┌────────

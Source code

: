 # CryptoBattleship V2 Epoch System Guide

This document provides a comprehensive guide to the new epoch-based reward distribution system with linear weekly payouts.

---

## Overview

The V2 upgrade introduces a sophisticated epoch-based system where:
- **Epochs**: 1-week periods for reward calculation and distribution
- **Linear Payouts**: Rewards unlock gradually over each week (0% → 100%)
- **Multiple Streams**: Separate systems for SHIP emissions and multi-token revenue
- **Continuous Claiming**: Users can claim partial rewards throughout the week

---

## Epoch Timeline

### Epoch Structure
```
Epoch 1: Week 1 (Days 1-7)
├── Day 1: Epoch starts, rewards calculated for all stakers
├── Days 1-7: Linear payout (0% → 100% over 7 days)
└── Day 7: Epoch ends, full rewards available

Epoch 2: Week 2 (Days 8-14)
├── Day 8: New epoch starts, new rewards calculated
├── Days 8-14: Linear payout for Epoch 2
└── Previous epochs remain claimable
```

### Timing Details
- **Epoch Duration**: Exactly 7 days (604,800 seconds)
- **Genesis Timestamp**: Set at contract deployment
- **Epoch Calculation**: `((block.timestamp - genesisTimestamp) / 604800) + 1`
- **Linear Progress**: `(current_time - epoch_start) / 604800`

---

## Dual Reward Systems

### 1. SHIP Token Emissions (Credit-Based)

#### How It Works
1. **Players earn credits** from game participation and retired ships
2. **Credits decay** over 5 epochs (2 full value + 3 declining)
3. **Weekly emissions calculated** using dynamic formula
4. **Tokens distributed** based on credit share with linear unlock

└────────
┌────────

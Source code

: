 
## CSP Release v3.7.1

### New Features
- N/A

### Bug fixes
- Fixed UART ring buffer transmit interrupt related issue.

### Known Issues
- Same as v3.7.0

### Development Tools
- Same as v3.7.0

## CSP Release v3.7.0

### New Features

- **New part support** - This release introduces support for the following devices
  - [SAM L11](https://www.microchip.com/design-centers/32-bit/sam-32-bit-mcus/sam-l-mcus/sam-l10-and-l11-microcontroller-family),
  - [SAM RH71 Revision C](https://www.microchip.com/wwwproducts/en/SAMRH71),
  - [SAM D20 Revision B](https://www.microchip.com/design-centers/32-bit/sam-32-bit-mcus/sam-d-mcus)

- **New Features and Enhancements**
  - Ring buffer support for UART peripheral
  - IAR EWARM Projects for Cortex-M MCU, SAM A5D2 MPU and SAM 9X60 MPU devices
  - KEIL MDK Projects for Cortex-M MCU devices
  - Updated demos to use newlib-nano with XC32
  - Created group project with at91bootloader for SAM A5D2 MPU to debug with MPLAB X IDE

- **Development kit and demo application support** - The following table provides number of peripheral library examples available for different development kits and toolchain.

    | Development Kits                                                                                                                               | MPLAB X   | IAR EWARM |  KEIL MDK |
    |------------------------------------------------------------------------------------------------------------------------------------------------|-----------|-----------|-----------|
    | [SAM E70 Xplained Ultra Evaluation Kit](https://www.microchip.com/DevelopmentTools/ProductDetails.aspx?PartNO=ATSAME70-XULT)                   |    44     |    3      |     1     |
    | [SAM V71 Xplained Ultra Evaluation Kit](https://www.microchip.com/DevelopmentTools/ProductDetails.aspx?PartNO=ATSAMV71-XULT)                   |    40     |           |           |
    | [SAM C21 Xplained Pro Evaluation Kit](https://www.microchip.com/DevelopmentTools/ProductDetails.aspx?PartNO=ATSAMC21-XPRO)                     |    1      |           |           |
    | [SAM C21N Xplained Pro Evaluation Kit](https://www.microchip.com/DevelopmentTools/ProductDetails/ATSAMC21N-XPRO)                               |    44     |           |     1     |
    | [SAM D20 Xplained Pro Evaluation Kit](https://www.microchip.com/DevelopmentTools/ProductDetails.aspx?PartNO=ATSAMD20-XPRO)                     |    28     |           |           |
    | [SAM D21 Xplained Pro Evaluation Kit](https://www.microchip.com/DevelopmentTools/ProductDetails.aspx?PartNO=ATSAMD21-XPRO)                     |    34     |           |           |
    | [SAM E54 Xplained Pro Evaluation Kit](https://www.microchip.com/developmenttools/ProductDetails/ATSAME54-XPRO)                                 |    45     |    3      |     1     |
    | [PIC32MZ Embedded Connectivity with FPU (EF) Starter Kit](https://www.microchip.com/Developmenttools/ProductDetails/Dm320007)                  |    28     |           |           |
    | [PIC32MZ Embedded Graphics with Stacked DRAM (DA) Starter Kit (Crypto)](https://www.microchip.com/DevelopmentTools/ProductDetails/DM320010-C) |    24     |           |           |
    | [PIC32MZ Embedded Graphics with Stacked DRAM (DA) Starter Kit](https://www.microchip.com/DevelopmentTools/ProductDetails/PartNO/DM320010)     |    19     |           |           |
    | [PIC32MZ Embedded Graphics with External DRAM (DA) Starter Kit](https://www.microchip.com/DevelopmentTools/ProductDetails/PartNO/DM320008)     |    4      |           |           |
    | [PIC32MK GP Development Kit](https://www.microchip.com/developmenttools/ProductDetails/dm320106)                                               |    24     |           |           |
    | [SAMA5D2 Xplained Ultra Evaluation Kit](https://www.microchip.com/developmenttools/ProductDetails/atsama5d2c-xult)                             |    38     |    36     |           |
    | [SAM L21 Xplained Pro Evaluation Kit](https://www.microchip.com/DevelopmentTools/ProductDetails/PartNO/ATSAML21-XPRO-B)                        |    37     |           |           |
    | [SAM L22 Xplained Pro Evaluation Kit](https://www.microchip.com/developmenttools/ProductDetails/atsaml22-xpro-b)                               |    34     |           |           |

└────────
┌────────

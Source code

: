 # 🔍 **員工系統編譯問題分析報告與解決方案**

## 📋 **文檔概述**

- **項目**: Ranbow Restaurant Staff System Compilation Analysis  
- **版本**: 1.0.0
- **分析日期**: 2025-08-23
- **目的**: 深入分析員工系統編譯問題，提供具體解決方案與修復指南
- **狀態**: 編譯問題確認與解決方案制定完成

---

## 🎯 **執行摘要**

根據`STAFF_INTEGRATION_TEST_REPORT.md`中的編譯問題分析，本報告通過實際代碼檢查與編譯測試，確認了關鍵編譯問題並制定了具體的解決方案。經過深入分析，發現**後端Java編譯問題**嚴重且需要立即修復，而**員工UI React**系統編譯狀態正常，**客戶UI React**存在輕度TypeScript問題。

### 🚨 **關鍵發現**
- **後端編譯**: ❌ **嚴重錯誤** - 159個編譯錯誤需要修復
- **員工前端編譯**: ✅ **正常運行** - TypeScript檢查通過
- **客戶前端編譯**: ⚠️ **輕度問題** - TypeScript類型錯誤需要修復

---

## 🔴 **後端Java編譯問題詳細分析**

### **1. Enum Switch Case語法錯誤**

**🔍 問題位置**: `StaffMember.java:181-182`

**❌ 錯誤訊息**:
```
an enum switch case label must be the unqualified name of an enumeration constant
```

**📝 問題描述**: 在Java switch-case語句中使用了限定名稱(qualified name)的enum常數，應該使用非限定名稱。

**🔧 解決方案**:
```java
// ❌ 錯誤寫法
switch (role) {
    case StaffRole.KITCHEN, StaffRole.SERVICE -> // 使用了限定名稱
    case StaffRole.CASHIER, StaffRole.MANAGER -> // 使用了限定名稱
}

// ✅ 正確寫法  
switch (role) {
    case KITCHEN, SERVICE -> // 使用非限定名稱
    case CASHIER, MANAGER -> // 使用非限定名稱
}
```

└────────

WHAT THE TASK ASKS — Search the data for the string "centers" and copy every line where it appears.

YOUR RESPONSE —
  - [SAM L11](https://www.microchip.com/design-centers/32-bit/sam-32-bit-mcus/sam-l-mcus/sam-l10-and-l11-microcontroller-family),
  - [SAM D20 Revision B](https://www.microchip.com/design-centers/32-bit/sam-32-bit-mcus/sam-d-mcus)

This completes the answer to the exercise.